Content starts
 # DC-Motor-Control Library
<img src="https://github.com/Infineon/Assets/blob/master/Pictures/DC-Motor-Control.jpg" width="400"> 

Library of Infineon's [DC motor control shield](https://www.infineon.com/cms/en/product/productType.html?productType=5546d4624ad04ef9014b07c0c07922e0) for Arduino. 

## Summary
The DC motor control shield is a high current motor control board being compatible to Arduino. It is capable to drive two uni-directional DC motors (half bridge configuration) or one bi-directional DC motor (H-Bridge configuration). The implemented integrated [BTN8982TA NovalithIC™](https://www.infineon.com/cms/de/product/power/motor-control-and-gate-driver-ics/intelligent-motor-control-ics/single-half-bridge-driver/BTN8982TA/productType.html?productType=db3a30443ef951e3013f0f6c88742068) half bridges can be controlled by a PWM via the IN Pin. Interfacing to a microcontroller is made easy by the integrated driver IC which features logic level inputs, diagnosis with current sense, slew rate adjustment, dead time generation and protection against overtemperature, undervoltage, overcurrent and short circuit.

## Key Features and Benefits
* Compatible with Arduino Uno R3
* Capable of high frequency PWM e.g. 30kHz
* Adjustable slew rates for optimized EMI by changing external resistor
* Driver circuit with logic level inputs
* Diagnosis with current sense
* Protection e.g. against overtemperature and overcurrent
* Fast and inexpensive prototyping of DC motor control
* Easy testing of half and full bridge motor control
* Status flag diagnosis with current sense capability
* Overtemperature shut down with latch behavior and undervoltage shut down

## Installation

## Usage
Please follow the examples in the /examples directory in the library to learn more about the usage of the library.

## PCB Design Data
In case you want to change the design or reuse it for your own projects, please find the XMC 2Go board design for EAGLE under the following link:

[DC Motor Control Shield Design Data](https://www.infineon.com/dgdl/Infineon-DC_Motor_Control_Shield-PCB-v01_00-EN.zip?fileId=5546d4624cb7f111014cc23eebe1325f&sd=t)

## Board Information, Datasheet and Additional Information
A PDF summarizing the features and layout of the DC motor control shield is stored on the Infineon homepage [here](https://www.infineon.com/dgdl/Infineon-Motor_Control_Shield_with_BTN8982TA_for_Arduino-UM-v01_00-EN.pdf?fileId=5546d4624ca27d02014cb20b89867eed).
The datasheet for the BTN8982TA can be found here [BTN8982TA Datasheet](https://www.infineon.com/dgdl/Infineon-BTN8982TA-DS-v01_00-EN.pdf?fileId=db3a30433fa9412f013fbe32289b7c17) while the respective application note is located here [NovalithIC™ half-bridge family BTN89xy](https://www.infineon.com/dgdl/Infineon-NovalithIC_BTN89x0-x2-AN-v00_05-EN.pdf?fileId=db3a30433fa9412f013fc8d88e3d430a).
Content ends
Content starts
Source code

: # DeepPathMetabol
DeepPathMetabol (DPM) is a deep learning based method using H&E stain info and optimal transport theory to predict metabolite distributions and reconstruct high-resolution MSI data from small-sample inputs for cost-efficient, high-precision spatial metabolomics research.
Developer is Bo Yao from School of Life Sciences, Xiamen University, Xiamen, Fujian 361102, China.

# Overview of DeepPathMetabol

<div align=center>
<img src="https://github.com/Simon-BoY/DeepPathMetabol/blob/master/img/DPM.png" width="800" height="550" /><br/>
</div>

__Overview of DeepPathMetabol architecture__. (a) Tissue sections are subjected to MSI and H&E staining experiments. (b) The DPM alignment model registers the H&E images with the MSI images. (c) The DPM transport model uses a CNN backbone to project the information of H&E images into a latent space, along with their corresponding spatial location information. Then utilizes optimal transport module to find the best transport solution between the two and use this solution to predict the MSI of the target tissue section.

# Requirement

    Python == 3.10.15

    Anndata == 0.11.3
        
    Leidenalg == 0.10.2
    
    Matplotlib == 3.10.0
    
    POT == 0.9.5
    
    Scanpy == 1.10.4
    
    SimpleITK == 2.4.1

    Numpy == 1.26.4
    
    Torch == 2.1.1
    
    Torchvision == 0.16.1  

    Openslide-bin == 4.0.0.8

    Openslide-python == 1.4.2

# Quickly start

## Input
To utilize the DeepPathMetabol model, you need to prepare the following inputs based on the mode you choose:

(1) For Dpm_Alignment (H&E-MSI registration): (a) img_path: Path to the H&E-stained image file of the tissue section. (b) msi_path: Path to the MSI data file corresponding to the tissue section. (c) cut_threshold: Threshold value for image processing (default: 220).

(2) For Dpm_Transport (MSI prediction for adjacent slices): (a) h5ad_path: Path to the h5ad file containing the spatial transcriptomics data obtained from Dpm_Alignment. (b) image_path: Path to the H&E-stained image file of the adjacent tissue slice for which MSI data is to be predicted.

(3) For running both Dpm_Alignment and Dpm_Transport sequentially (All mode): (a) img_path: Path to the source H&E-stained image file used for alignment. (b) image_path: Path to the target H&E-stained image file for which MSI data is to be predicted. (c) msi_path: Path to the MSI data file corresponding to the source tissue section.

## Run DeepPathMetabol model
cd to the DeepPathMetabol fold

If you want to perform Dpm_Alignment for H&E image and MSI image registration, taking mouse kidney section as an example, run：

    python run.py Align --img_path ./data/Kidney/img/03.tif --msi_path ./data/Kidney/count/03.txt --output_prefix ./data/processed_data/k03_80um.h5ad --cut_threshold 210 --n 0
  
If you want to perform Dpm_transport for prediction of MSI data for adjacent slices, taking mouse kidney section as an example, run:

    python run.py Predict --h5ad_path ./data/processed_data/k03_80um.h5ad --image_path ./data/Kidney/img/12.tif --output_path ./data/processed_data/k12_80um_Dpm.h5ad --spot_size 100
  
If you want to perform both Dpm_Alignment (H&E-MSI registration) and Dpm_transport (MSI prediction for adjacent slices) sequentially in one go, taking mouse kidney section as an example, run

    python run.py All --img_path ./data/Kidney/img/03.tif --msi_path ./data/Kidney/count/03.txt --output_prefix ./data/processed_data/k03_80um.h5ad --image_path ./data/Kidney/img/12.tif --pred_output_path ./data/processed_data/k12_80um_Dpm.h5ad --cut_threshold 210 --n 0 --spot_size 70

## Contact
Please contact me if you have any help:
Content ends
◆ **TASK REQUIREMENTS**
The entries above hold a line with "undervoltage shut down" and a later line with "A PDF summarizing". Write out exactly those lines and all lines between, nothing more.

◆ **SOLVED EXERCISE**
* Overtemperature shut down with latch behavior and undervoltage shut down

## Installation

## Usage
Please follow the examples in the /examples directory in the library to learn more about the usage of the library.

## PCB Design Data
In case you want to change the design or reuse it for your own projects, please find the XMC 2Go board design for EAGLE under the following link:

[DC Motor Control Shield Design Data](https://www.infineon.com/dgdl/Infineon-DC_Motor_Control_Shield-PCB-v01_00-EN.zip?fileId=5546d4624cb7f111014cc23eebe1325f&sd=t)

## Board Information, Datasheet and Additional Information
A PDF summarizing the features and layout of the DC motor control shield is stored on the Infineon homepage [here](https://www.infineon.com/dgdl/Infineon-Motor_Control_Shield_with_BTN8982TA_for_Arduino-UM-v01_00-EN.pdf?fileId=5546d4624ca27d02014cb20b89867eed).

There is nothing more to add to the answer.